Pouco depois Jack estava estacionando em frente à um grupo de casas todas iguais e horríveis. Enquanto saíamos do carro, um grupo de garotas brigava na esquina, tudo sendo filmado por um garoto.

—Bairro legal. -Zombei.

—Ai, essa deve ter doido. -Apontou para uma garota que gritava enquanto sangue escorria do nariz. -Deve ter quebrado.

—Parece o orfanato onde eu cresci.

—Quebraram seu nariz lá?

—Não. Mas eu quebrei o nariz de um garoto.

—Não estou surpreso. Hum... Acho que é por aqui...

O segui pela calçada, enquanto Jack murmurava o número da casa que estávamos procurando. Não demorou muito para estarmos batendo na porta certa, e uma mulher baixinha e irritada nos atender.

—É sobre o ET?-Perguntou, variando o olhar entre nós.

—Exato. -Jack respondeu, estendendo a mão. -Capitão Jack Harkness. Essa é Ametista. Somos agentes da...

—Entrem logo.

—E você me chamando de rude. -Sussurrei para Jack, passando por ele.

O interior da casa era uma bagunça. Roupas, brinquedos, resto de comida e embalagens. Em algum lugar, uma criança chorava alto.

—A senhora se importa em nos contar o que viu?-Jack perguntou, tirando as latas de bebida de uma poltrona e sentando. Decidi ficar de pé. -Senhora...?

—Sales. -Sentou no sofá, cruzando os braços.

—Certo. Senhora Sales... O que viu essa madrugada?

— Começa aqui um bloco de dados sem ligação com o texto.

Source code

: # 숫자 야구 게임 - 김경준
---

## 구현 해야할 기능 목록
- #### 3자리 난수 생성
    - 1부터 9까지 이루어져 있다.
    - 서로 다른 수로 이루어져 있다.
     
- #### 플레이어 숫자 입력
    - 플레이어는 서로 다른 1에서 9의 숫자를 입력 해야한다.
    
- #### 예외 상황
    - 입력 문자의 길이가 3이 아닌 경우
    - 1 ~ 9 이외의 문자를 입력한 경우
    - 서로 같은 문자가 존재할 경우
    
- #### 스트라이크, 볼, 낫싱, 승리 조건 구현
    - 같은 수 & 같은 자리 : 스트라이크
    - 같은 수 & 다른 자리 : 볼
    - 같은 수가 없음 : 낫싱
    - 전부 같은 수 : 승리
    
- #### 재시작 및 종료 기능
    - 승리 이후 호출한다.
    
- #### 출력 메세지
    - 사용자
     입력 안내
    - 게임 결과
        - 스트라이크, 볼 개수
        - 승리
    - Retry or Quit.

—Fui levar o lixo pra fora... Como sempre, o imprestável do meu marido devia fazer isso, mas ele nunca faz nada! Aquele inútil... -Troquei um olhar rápido com Jack.

—A senhora saiu e...?

—Vi algo remexendo na lixeira. Achei que era algum morador de rua, isso não é incomum, mas aquela coisa... Não era humana. Aquilo era... Eu não sei. Parecia ter vindo do inferno!

—Então...?

—Então eu achei que era algum idiota mascarado, e gritei com ele. Aí ele... Fez uma coisa... Mostrou os dentes e fez um som esquisito...

—A senhora foi a única a vê-lo?

—Não. Tinha um garoto... Ele filmou tudo. Ele não pode ver nada que já quer filmar com aquele celular ridículo que deve ser roubado.

Troquei outro olhar com Jack. Devia ser o mesmo garoto que agora filmava a briga feminina na rua. Jack fez um gesto com a cabeça, que entendi rapidinho. Assenti e saí da casa.

O garoto ainda estava no mesmo lugar, vendo sua gravação, mas as garotas tinham sumido, apenas algumas gotas de sangue e fios de cabelo arrancados onde elas tinham brigado.

—Celular legal. -Comentei. O garoto se virou, devia ter uns dezoito anos.

—Ah, ele é mesmo, tia. -Suspirei. Tia? Eu não tinha nem vinte e cinco anos ainda!

—Parece que você gosta de filmar coisas com ele. Por que não me mostra?

—Você é policial?

—Deus me livre. Não. -Parou um momento, pensando.

—É do FBI?

—Você tá drogado?-Arranquei o celular da mão dele.

—Ei!

Abri a galeria do celular. Nudes, fotos de carros, motos, mais nudes, garotas, vídeos de brigas e... Ah, lá estava o vídeo do alien. Eu não sabia o que era, mas definitivamente era um alienígena.

—Devolve meu celular...

—Lamento, ele foi confiscado. -Interrompi.

—Por quem?

—Por mim. Pode desistir.

—Tudo bem aqui?-Jack perguntou, aparecendo ao meu lado.

—Ela roubou meu celular!-O garoto gritou.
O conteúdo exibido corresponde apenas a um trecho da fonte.